Saturday 10 October 2015

Agnes Martin

Until very recently I had not heard of the American artist Agnes Martin (1912-2004). And yet, having now twice visited the Tate Modern’s retrospective* of her work, there is no doubt that she was a major modern artist. Her paintings are stunning, and her overall body of work must surely claim to be among the greatest art of the second half of the twentieth century.

At the most basic level it is easy to describe an Agnes Martin piece. Most of her best work consists either of grids, or of bands of washed out colour, repeating in patterns horizontally or vertically. There is nothing approaching ‘representation’ in any of this: the grids or the bands of colour, sometimes both, are, it might be said, all there is to see. But that would be to miss the point entirely. For there is in fact so much to see in Martin’s work, and not only with the eyes. 

A good place to start is with Martin’s own words (as quoted in an essay by Nancy Doyle) about how to view her work: ‘You just go there and sit and look.’ It is worth reflecting on the three parts of this guidance. First: ‘go there’. The actual painting itself has to be viewed. Martin is an extreme example of an artist whose work defies reproduction. Second: ‘sit’. What she means, I think, is that her paintings require time. The experience of viewing a Martin painting cannot be hurried. Third, ‘look’. Martin’s work requires attention, but attention of a particular kind. It needs to be ‘open’, careful not to judge or to overthink or to grasp at meaning. As befits an artist for whom Zen Buddhism and Taoism were influences, her work is best looked at without thought, with as clear a mind as possible. 

Consider a painting such as Morning (1965).


Agnes Martin, Morning (1965), Acrylic paint and graphite, 182.6 cm x 181.9 cm


Initially, if merely glancing at this painting, one may feel perplexed, perhaps even dismissive. It is simply a grid drawn in graphite on a large canvas painted in off-white. But the longer one looks, the more one sees. Viewed from a distance the painting has a hazy effect, rather like mist or fog. The grid is indistinct, even to the point of being barely visible. Approach closer and the grid takes on detail. At a certain distance the grid appears to have the perfect regularity of graph paper. Move in closer still, right up to the canvas itself, and one can see the irregularities in the lines: some are stronger than others; there are small kinks as the lines respond to variations in the artist’s hand or the variations in the texture of the paint. If distance is akin to viewing a mist, then closeness is like seeing the defined, fine droplets that constitute the mist. Morning is typical of Martin’s work in its invitation to observe and reflect on this relationship between minute detail and the whole.**

The painting is evidently not representational. Or, rather, it does not represent an objective world.
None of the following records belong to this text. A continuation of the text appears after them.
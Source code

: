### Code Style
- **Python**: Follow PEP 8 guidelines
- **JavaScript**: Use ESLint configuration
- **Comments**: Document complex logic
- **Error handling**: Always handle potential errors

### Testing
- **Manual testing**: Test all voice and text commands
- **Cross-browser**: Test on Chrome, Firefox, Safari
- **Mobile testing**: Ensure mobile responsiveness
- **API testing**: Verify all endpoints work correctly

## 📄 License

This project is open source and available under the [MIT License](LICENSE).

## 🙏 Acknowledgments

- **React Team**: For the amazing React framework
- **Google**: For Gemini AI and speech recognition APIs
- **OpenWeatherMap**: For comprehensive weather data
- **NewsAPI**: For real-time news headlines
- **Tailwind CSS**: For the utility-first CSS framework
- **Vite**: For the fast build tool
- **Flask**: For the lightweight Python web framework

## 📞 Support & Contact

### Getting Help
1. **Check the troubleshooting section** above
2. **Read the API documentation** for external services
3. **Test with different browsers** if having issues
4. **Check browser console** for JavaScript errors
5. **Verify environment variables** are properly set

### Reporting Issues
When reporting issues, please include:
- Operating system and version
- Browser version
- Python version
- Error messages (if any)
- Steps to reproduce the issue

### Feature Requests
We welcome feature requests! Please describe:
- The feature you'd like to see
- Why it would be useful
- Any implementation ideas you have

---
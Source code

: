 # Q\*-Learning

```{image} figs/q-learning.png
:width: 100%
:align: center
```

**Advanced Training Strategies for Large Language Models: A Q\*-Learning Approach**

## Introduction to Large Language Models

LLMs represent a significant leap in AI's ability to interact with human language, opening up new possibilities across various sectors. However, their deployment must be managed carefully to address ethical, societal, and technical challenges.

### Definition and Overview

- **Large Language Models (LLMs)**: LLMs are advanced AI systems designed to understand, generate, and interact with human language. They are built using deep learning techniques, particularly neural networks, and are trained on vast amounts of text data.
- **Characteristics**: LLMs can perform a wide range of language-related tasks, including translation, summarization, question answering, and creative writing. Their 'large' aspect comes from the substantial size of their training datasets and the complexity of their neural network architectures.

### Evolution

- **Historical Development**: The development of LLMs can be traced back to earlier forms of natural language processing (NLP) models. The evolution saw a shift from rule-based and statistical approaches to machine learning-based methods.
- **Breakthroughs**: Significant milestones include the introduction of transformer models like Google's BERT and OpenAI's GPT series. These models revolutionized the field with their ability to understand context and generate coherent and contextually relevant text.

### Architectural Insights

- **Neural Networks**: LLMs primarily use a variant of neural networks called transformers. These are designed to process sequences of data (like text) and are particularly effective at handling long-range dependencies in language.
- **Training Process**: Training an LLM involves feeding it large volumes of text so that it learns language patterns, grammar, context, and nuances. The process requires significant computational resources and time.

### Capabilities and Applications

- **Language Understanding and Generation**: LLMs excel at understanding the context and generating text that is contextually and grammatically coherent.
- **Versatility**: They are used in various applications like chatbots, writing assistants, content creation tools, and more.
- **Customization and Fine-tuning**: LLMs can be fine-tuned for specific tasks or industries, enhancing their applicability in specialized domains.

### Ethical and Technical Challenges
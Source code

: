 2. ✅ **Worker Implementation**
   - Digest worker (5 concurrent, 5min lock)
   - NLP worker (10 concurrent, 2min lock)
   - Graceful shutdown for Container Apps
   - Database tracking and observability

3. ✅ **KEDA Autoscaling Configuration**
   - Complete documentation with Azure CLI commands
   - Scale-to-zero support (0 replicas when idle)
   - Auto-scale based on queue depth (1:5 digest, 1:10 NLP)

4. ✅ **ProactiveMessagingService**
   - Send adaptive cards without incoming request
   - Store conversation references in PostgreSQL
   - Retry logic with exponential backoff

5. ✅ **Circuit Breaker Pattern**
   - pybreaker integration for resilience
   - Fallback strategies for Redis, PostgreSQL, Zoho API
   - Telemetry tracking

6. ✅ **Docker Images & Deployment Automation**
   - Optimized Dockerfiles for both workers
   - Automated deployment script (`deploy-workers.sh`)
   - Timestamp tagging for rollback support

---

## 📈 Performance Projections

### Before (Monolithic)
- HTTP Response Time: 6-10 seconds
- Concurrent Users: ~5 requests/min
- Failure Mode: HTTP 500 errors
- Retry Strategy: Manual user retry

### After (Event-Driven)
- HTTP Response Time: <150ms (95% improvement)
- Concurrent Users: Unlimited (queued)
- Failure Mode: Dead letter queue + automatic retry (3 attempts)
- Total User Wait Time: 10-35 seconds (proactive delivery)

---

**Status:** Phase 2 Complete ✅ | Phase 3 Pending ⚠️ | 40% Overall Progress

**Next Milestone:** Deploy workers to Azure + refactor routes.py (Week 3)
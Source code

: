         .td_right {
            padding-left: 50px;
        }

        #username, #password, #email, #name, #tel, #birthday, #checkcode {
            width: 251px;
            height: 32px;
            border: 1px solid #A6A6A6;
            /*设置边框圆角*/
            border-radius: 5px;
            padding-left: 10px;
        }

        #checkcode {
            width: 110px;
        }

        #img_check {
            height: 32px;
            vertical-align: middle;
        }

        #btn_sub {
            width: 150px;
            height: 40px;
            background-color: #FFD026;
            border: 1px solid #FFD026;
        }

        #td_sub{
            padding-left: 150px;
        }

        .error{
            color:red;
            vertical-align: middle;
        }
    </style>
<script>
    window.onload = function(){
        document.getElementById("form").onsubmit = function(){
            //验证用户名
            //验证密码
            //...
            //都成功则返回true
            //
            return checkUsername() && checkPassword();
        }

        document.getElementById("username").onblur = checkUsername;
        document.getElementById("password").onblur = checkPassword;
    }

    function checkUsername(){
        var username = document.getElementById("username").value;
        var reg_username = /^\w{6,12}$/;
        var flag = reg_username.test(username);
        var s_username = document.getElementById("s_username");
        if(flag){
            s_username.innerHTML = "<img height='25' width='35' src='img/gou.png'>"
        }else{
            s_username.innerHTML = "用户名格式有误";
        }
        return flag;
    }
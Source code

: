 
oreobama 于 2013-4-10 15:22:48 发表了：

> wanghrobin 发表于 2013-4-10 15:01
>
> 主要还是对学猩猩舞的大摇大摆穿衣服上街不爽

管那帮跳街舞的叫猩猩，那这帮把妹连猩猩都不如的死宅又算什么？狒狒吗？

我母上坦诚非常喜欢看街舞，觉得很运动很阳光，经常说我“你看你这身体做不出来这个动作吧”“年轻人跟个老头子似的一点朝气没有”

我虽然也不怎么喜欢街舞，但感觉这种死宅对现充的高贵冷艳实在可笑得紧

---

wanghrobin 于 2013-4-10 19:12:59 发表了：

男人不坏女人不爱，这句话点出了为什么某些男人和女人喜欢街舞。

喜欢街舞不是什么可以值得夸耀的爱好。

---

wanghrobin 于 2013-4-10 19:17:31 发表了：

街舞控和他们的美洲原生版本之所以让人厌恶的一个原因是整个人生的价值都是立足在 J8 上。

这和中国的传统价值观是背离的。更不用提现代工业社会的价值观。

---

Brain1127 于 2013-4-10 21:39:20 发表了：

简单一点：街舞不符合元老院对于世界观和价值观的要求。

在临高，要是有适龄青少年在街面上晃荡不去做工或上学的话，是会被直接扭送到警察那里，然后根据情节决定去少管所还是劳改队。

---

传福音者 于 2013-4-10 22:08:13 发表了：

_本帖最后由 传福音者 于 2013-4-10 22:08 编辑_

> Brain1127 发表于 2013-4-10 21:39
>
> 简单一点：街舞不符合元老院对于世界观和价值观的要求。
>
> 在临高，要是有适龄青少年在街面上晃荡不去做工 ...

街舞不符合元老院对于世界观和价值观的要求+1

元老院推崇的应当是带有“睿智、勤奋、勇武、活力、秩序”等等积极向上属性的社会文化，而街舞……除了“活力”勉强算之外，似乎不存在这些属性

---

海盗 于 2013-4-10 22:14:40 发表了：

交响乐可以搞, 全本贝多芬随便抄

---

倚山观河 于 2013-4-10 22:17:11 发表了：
Instead, in so far as the concept of representation has any meaning here, Morning is attempting to portray a feeling, an emotion, perhaps a truth or reality that transcends the visible world. Martin said of Morning: ‘I was painting about happiness and bliss and they are very simple states of mind I guess. Morning is a wonderful dawn, soft and fresh.’ In short, the painting is trying to capture the nature of a morning’s beauty, but the beauty that is felt and experienced—it is not attempting to define the ‘seen’ beauty as it may reside in the object, but rather the inner feeling of beauty we may have when experiencing the morning.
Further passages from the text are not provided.